A NSW Upper House inquiry is underway into the impacts of dams in the Murray Darling fast tracked by NSW Government.
The Murray-Darling supports RAMSAR wetlands and critical ecosystems for endangered fish & migratory birds and supplies food for millions. So whether you live near a project, downstream or elsewhere in Australia these projects effect you!
Make a Submission Today!
There has not been a new dam built in NSW since 1987, but after the 2019 election, proposals for new water infrastructure have popped up right across NSW.
The Murray-Darling Basin is in critical condition. In recent years there has too little water flowing through the system to maintain the environment, communities or supply family owned agriculture.
Dams don't make water, they take it from one place and store it in another.
Rushing through big projects without proper scrutiny presents a huge risk to environment, Aboriginal culture and way of life right across the Basin, and impacts every person who lives in Australia.
The inquiry will look at the reasons for and impact of these major water infrastructure project.
New Water Infrastructure includes:
- Wyangala Dam Wall Raising
- Mole River Dam
- Dungowan Dam
- Macquarie Re-Regulating Weir
- Darling Rivers Western Weir Projects including changes to Menindee Lakes
A couple short paragraphs on who you are and why you care about the impact of new dam projects in NSW will hold our politicians to account.
Click here to lodge a submission
Submissions close on September 22, 2020.
Dams are being rushed through without due process.
Business cases, Environmental Impact Studies (EIS) and hydrological reports are incomplete or not publicly available and or not even commenced.
For example, the Wyangala Dam EIS only considers the area project not the environmental impacts downstream. The Darling River Western weirs project has no EIS.
Many affected communities are deeply opposed to the projects and their concerns are been ignored to date.
Construction will begin on some projects before public consultation is complete.
Expensive and unjustified
Many new dams are economically irresponsible.
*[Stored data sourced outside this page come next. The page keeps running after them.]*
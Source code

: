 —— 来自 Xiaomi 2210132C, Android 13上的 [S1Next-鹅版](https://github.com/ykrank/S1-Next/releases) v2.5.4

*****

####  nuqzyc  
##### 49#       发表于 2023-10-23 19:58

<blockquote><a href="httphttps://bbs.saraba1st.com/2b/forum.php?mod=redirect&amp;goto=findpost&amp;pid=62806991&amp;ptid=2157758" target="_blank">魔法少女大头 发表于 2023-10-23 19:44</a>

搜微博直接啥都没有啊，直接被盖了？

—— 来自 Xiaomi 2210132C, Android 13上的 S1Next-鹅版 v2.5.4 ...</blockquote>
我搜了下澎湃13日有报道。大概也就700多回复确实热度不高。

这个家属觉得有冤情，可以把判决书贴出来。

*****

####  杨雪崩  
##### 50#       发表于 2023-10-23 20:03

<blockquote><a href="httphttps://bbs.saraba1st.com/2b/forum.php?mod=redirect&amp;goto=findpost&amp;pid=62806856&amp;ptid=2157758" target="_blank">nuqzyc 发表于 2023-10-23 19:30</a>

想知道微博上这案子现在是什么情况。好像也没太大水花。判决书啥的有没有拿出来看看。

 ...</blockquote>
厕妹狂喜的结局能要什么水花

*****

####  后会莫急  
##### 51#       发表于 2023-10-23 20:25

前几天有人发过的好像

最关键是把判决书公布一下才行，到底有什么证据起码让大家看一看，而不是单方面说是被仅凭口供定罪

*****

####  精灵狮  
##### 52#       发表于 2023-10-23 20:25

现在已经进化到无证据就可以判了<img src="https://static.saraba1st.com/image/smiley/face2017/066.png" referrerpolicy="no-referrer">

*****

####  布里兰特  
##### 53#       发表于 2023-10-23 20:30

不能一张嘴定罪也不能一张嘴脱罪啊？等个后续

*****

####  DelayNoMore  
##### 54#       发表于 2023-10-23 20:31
The full cost for many projects is unknown as business cases are lacking, but the total bill will be in the hundreds of millions.
The Wyangala dam expansion is estimated at $650 million with a long term average yield of 21 gigalitres, up to 30 times the price of water on the water market.
The business cases and hydrological modelling reports for Wyangala and Dungowan dams
have not been made publicly available.
Dams will damage tourism industries, downstream graziers and small irrigators.
Many projects have no allocation to high security town water despite being pushed through as critical human need.
There does not appear to be a feasibility study for Wyangala and Dungowan dams.
The full cost of the Macquarie re-regulating weir is unknown, changes to credit allocations would improve water security without the need for new infrastructure.
Destruction of Sacred Sites and Aboriginal Culture
There's are 40 Indigenous nations in the Murray Darling Basin, all projects take place on sacred land where sovereignty was never ceded.
Registered Aboriginal sacred sites will be destroyed at many project locations.
All land is sacred, changes to hydrology, landscape and country without free, prior and informed consent from Traditional Owners is an act of ongoing colonisation.
It is yet to be known if new dam projects comply with the Aboriginal and Torres Strait Islander Heritage Protection Act 1984.
The new dam projects will stop up to 770 GL of water from flowing downstream to RAMSAR wetlands, lakes and floodplains that provide habitat for migratory birds, native fish, turtles, frogs and other endangered species.
Reduced flows impact river connectivity and water quality, which vital for the movement of native fish
New dams inundate river channels that are not meant to be permanently flooded, killing centuries old river red gums and damaging habitat for small fish, insects and invertebrates.
Environmental Impact Studies do not account for downstream impacts.
These projects will undermine the outcomes that the Murray-Darling Basin Plan is trying to achieve.
The Menindee Lakes and Yanco Creek projects are possibly unlawful under the Federal Water Act 2007.
Some funding approvals may breach Government funding guidelines.
For example, the Wyangala dam is partly funded by the Commonwealth Regional Investment Corporation. A loan of up to $300 million has been announced, but it hasn’t been approved.